SQL Tidy

Ovid on 2008-05-07T08:46:06

It seems tough to find a well-written SQL formatter out there which is both accurate and open-source. I looked at SQL::Tidy as an inspiration, but it's tokenizer is bad and there are plenty of issues with the code. A quick bit of hacking has gotten it to the point where it will take this:

SELECT me.import_id, me.timestamp, DATE_FORMAT ( timestamp, '%Y-%m-%d' ) as day
FROM import me LEFT JOIN import_error import_errors ON ( me.import_id =
import_errors.import_id AND import_errors.type IN (
'X::IMPORTER::VALIDATION::BRANDTITLEMISSING')) WHERE ( ( ( timestamp >=
'2008-05-01T00:00:00' ) AND ( timestamp <= '2008-05-06T13:12:30' ))
) GROUP BY me.import_id

And turn it into this:

 SELECT me.import_id, me.timestamp, DATE_FORMAT ( timestamp, '%Y-%m-%d' )
           as day
      FROM import me LEFT
      JOIN import_error import_errors
      ON ( me.import_id = import_errors.import_id
               AND import_errors.type
               IN (
                        'X::IMPORTER::VALIDATION::BRANDTITLEMISSING'
               )
      )
 WHERE ( ( ( timestamp >= '2008-05-01T00:00:00' )
               AND ( timestamp <= '2008-05-06T13:12:30' )
             )
           ) GROUP BY me.import_id

That's pretty ugly, but at least it makes it a lot easier to read auto-generated SQL that's all on one line. Still, it's only for quick cleanup. The tokenizer needs a lot of work before we can even think of a reasonable reformatter.

Amusingly, though, I accidentally ran Perl::Tidy over it.
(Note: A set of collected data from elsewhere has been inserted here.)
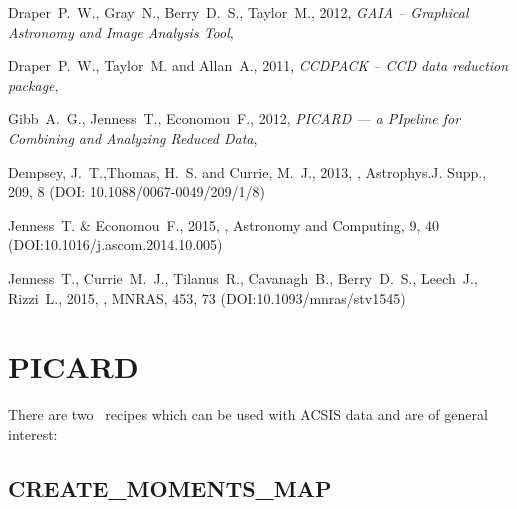 \documentclass[11pt,oneside,chapters]{starlink}
\begin{document}
\begin{thebibliography}{}
Draper~P.~W., Gray~N., Berry~D.~S., Taylor~M., 2012,
\textit{GAIA -- Graphical Astronomy and Image Analysis Tool},

Draper~P.~W., Taylor~M. and Allan~A., 2011, \textit{CCDPACK -- CCD data reduction package},

Gibb~A.~G., Jenness~T., Economou~F., 2012, \textit{PICARD --- a
PIpeline for Combining and Analyzing Reduced Data},

Dempsey, J.~T.,Thomas, H.~S. and Currie, M.~J., 2013,
, Astrophys.J. Supp., 209, 8
(DOI: 10.1088/0067-0049/209/1/8)

Jenness~T. \& Economou~F., 2015,
, Astronomy and
Computing, 9, 40 (DOI:10.1016/j.ascom.2014.10.005)

Jenness~T., Currie~M.~J., Tilanus~R., Cavanagh~B., Berry~D.~S.,
Leech~J., Rizzi~L., 2015, ,
MNRAS, 453, 73 (DOI:10.1093/mnras/stv1545)

\end{thebibliography}

\newpage
\appendix

\chapter{PICARD}
\label{app:picard}
There are two \picard\ recipes which can be used with ACSIS data and are of general interest:

\section{CREATE\_MOMENTS\_MAP}
\end{document}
SELECT me . import_id, me . timestamp,
    DATE_FORMAT(timestamp, '%Y-%m-%d')
    as day FROM import me LEFT JOIN import_error import_errors ON(me
        . import_id
        = import_errors
        . import_id AND import_errors
        . type IN('X::IMPORTER::VALIDATION::BRANDTITLEMISSING')) WHERE((
    (timestamp >= '2008-05-01T00:00:00')
    AND(timestamp <= '2008-05-06T13:12:30'))
        ) GROUP BY me
    . import_id

OK, not great, but not significantly worse than the SQL::Tidy.


param binding

niceperl on 2008-05-07T20:07:40

Perhaps you get a better result avoiding param inyection in you SQL, and use binding (a best practice).... just a joke ;)